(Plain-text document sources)
————————

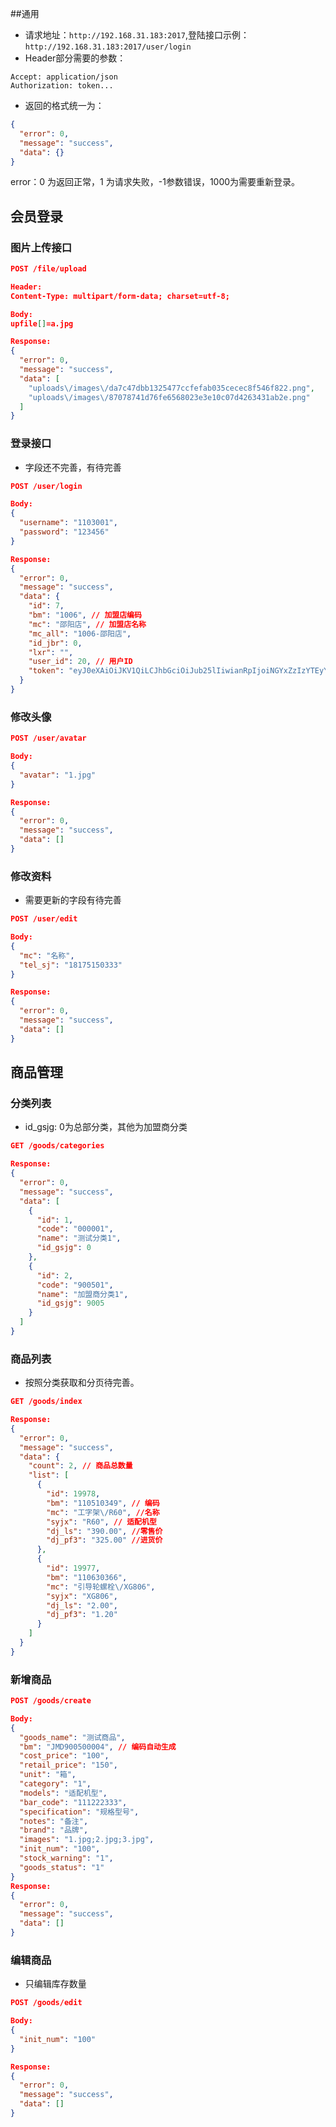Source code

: ##通用

* 请求地址：`http://192.168.31.183:2017`,登陆接口示例：`http://192.168.31.183:2017/user/login`
* Header部分需要的参数：

```http
Accept: application/json
Authorization: token...
```

* 返回的格式统一为：

```json
{
  "error": 0,
  "message": "success",
  "data": {}
}
```

error：0 为返回正常，1 为请求失败，-1参数错误，1000为需要重新登录。

## 会员登录

### 图片上传接口

```json
POST /file/upload

Header:
Content-Type: multipart/form-data; charset=utf-8; 

Body:
upfile[]=a.jpg

Response:
{
  "error": 0,
  "message": "success",
  "data": [
    "uploads\/images\/da7c47dbb1325477ccfefab035cecec8f546f822.png",
    "uploads\/images\/87078741d76fe6568023e3e10c07d4263431ab2e.png"
  ]
}
```

### 登录接口

* 字段还不完善，有待完善

```json
POST /user/login

Body:
{
  "username": "1103001",
  "password": "123456"
}

Response:
{
  "error": 0,
  "message": "success",
  "data": {
    "id": 7,
    "bm": "1006", // 加盟店编码
    "mc": "邵阳店", // 加盟店名称
    "mc_all": "1006-邵阳店",
    "id_jbr": 0,
    "lxr": "",
    "user_id": 20, // 用户ID
    "token": "eyJ0eXAiOiJKV1QiLCJhbGciOiJub25lIiwianRpIjoiNGYxZzIzYTEyYWEifQ.eyJpc3MiOiJodHRwOlwvXC93d3cuamp0bS5vcmciLCJhdWQiOiRwOlwvXC93d3cuamp0bS5vcmciLCJqdGkiOiI0ZjFnMjNhMTJhYSIsImlhdCI6MTUxNDMzOTM0MiwibmJmIjoxNTE0MzM5MzQyLCJleHAiOjE1MTQzNzUzNDIsInVpZCI6MjB9."
  }
}
```

### 修改头像

```json
POST /user/avatar

Body:
{
  "avatar": "1.jpg"
}

Response:
{
  "error": 0,
  "message": "success",
  "data": []
}
```

### 修改资料

* 需要更新的字段有待完善

```json
POST /user/edit

Body:
{
  "mc": "名称",
  "tel_sj": "18175150333"
}

Response:
{
  "error": 0,
  "message": "success",
  "data": []
}
```

## 商品管理

### 分类列表

* id_gsjg: 0为总部分类，其他为加盟商分类

```json
GET /goods/categories

Response:
{
  "error": 0,
  "message": "success",
  "data": [
    {
      "id": 1,
      "code": "000001",
      "name": "测试分类1",
      "id_gsjg": 0
    },
    {
      "id": 2,
      "code": "900501",
      "name": "加盟商分类1",
      "id_gsjg": 9005
    }
  ]
}
```

### 商品列表

* 按照分类获取和分页待完善。

```json
GET /goods/index

Response:
{
  "error": 0,
  "message": "success",
  "data": {
    "count": 2, // 商品总数量
    "list": [
      {
        "id": 19978,
        "bm": "110510349", // 编码
        "mc": "工字架\/R60", //名称
        "syjx": "R60", // 适配机型
        "dj_ls": "390.00", //零售价
        "dj_pf3": "325.00" //进货价
      },
      {
        "id": 19977,
        "bm": "110630366",
        "mc": "引导轮螺栓\/XG806",
        "syjx": "XG806",
        "dj_ls": "2.00",
        "dj_pf3": "1.20"
      }
    ]
  }
}
```

### 新增商品

```json
POST /goods/create

Body:
{
  "goods_name": "测试商品",
  "bm": "JMD900500004", // 编码自动生成
  "cost_price": "100",
  "retail_price": "150",
  "unit": "箱",
  "category": "1",
  "models": "适配机型",
  "bar_code": "111222333",
  "specification": "规格型号",
  "notes": "备注",
  "brand": "品牌",
  "images": "1.jpg;2.jpg;3.jpg",
  "init_num": "100",
  "stock_warning": "1",
  "goods_status": "1"
}
Response:
{
  "error": 0,
  "message": "success",
  "data": []
}
```



### 编辑商品

* 只编辑库存数量

```json
POST /goods/edit

Body:
{
  "init_num": "100"
}

Response:
{
  "error": 0,
  "message": "success",
  "data": []
}
```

————————

Show the lines above that have the word "images".

    "uploads\/images\/da7c47dbb1325477ccfefab035cecec8f546f822.png",
    "uploads\/images\/87078741d76fe6568023e3e10c07d4263431ab2e.png"
  "images": "1.jpg;2.jpg;3.jpg",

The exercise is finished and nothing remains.